Task brief - Using the data below, return every line that holds the word "label".

[Plain-text document sources]

☆ ☆ ☆ ☆ ☆

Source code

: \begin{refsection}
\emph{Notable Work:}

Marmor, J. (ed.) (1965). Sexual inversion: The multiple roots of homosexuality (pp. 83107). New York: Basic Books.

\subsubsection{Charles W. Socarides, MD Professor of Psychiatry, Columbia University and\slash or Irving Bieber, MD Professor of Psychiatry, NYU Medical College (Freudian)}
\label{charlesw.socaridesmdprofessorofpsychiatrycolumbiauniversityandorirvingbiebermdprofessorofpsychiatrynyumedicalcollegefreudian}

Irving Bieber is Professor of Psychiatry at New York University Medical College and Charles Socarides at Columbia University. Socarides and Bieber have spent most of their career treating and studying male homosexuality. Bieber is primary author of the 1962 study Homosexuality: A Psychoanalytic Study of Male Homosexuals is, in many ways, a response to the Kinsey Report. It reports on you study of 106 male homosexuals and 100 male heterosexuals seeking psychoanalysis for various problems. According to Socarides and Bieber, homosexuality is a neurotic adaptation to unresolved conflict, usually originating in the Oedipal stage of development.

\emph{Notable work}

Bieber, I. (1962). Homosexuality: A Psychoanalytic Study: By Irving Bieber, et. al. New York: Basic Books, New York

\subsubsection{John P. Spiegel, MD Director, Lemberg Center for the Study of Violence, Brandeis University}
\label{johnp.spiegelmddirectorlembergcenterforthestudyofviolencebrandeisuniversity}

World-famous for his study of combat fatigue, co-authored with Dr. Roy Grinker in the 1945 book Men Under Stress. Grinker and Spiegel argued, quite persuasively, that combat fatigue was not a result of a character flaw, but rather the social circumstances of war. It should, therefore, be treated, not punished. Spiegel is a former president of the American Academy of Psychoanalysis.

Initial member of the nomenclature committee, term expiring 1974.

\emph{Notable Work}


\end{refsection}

☆ ☆ ☆ ☆ ☆

Result of this exercise -
\label{charlesw.socaridesmdprofessorofpsychiatrycolumbiauniversityandorirvingbiebermdprofessorofpsychiatrynyumedicalcollegefreudian}
\label{johnp.spiegelmddirectorlembergcenterforthestudyofviolencebrandeisuniversity}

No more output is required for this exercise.